Neural networks are powerful technology for classifying character patterns and object images. A huge number of training samples is very important for classification accuracy. A novel method for recognizing handwritten hiragana characters is proposed that combines pre-trained convolutional neural networks (CNN) and support vector machines (SVM). The training samples are augmented by pattern distortion such as by cosine translation and elastic distortion. A pre-trained CNN, Alex-Net, can be used as the pattern feature extractor. Alex-Net is pre-trained for large-scale object image datasets. An SVM is used as a trainable classifier. Original hiragana samples of 71 classes on the ETL9B are divided in two-fold by odd and even dataset numbers. Samples with the odd dataset number and augmented patterns on the ETL9B database are trained by the SVM. The feature vectors of character patterns are passed to the SVM from Alex- Net.
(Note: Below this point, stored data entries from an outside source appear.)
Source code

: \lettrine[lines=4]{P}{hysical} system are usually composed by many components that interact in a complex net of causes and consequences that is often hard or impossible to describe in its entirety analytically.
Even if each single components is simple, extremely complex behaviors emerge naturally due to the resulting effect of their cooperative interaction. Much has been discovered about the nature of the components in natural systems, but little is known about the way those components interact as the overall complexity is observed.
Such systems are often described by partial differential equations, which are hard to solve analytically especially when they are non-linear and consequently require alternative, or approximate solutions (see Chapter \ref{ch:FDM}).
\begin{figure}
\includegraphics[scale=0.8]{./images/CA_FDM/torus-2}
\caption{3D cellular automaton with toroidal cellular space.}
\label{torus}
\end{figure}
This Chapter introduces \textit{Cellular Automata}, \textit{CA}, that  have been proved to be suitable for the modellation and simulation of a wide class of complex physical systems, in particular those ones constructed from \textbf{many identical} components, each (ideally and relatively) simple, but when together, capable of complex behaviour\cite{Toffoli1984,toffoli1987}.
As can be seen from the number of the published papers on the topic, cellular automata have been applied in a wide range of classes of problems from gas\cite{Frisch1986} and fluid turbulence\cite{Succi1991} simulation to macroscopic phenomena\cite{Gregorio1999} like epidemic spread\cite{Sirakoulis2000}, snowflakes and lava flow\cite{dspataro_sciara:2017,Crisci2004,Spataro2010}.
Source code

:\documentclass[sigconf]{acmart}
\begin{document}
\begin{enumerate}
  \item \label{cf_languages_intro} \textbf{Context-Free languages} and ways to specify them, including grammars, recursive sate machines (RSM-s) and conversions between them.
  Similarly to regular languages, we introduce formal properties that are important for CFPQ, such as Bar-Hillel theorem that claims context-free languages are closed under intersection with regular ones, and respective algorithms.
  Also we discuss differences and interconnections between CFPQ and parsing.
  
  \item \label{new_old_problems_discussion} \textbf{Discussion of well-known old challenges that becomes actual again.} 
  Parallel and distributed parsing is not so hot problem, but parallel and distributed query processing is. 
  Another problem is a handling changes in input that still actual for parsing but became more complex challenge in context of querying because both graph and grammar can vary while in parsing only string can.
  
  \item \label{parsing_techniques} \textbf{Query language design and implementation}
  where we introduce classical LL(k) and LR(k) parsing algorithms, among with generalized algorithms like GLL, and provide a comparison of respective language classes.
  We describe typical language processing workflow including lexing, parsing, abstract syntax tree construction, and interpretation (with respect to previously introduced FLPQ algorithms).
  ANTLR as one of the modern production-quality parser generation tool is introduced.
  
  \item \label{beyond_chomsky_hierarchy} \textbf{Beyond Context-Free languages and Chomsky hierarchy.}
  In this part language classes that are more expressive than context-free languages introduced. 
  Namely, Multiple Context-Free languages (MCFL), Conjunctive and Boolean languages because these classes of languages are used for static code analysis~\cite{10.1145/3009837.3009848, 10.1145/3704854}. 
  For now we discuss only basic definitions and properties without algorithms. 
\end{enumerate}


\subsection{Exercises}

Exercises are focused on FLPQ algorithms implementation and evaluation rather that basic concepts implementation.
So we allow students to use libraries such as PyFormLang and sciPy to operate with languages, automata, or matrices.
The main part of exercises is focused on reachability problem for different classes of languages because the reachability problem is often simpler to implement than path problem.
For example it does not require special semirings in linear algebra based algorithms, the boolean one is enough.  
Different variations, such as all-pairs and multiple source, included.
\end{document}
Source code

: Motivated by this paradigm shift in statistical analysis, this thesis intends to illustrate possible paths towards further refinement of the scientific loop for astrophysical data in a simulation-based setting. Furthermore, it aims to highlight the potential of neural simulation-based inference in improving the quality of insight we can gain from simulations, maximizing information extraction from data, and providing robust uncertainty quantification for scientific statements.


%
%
The average error rate was 2.378% for 100 test patterns of each of the 71 classes for a 5-times test, and the lowest error rate was 2.113% with 468,600 training patterns of distorted hiragana characters. Experimental results showed that the proposed method is effective in recognizing handwritten hiragana characters.

Paper Details

Date Published: 26 July 2018
PDF: 12 pages
Proc. SPIE 10828, Third International Workshop on Pattern Recognition, 1082802 (26 July 2018); doi: 10.1117/12.2501991
Show Author Affiliations
Yoshihiro Shima, Meisei Univ. (Japan)
Yuki Omori, Meisei Univ. (Japan)

Published in SPIE Proceedings Vol. 10828:
Third International Workshop on Pattern Recognition
Xudong Jiang; Zhenxiang Chen; Guojian Chen, Editor(s)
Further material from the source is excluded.